> _PROBLEM_:
Beneath this line are the data; copy exactly the part of them that opens with the line containing "# Required OS version" and closes with the line containing "The sto files", and only that part.

> _TASK MATERIAL_:
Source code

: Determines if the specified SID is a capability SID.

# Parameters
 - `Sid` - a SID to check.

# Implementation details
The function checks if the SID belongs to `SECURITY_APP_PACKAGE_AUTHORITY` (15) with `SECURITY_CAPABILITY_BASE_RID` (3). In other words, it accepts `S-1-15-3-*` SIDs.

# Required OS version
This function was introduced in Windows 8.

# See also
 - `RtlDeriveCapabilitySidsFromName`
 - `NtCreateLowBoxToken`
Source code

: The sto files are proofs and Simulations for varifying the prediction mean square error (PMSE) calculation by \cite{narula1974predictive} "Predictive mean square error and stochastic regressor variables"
* * *
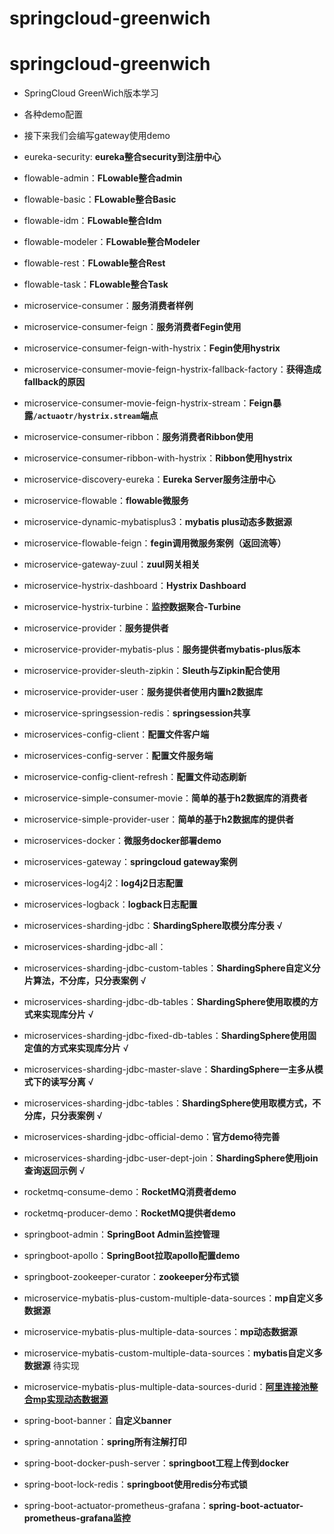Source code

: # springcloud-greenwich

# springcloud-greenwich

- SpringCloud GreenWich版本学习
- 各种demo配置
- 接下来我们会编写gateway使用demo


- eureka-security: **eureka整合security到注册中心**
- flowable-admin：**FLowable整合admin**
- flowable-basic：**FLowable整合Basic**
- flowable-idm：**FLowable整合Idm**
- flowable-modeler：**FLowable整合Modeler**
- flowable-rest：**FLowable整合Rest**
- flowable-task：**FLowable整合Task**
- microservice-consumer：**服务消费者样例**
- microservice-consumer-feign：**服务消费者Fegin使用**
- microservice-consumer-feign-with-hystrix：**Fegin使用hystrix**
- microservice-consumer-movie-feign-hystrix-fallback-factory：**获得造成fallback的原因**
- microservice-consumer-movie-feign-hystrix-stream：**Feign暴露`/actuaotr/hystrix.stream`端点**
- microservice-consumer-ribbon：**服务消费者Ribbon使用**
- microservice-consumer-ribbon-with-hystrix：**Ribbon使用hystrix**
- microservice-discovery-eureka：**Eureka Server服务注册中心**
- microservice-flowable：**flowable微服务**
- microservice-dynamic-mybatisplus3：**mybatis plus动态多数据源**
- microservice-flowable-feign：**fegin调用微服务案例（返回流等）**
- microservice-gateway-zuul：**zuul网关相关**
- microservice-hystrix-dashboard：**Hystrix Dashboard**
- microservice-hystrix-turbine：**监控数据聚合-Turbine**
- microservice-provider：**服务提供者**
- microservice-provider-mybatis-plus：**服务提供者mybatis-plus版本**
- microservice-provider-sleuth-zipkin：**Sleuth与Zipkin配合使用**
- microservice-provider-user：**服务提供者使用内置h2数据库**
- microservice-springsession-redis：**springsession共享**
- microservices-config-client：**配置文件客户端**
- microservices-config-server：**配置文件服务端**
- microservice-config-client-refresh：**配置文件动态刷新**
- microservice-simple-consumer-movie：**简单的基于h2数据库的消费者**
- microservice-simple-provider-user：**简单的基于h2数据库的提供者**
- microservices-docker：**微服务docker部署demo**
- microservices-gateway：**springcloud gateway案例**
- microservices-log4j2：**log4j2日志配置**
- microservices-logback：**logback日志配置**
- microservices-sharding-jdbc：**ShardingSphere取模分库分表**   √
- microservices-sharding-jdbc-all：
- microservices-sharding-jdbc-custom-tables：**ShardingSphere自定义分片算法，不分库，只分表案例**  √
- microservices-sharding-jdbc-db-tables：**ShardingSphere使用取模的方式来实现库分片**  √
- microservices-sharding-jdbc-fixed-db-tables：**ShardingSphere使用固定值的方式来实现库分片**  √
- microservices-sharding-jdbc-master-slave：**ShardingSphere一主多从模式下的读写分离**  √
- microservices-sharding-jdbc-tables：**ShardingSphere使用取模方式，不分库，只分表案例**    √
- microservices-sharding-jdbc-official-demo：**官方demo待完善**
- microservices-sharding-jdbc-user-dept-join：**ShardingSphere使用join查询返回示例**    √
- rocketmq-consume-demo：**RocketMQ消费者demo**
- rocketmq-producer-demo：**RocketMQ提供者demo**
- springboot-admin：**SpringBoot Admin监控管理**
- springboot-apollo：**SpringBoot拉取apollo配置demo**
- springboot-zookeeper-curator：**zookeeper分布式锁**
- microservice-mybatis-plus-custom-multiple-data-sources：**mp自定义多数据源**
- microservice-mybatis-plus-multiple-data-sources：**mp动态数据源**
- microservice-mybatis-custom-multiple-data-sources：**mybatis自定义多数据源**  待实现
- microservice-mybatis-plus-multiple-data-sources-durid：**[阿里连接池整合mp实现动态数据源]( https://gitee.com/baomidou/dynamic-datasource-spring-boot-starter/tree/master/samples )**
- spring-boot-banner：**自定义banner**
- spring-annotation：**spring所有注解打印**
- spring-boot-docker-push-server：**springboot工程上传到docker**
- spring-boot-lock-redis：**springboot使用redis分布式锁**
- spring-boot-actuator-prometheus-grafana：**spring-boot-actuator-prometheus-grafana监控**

> _YOUR RESPONSE_:
# Required OS version
This function was introduced in Windows 8.

# See also
 - `RtlDeriveCapabilitySidsFromName`
 - `NtCreateLowBoxToken`
Source code

: The sto files are proofs and Simulations for varifying the prediction mean square error (PMSE) calculation by \cite{narula1974predictive} "Predictive mean square error and stochastic regressor variables"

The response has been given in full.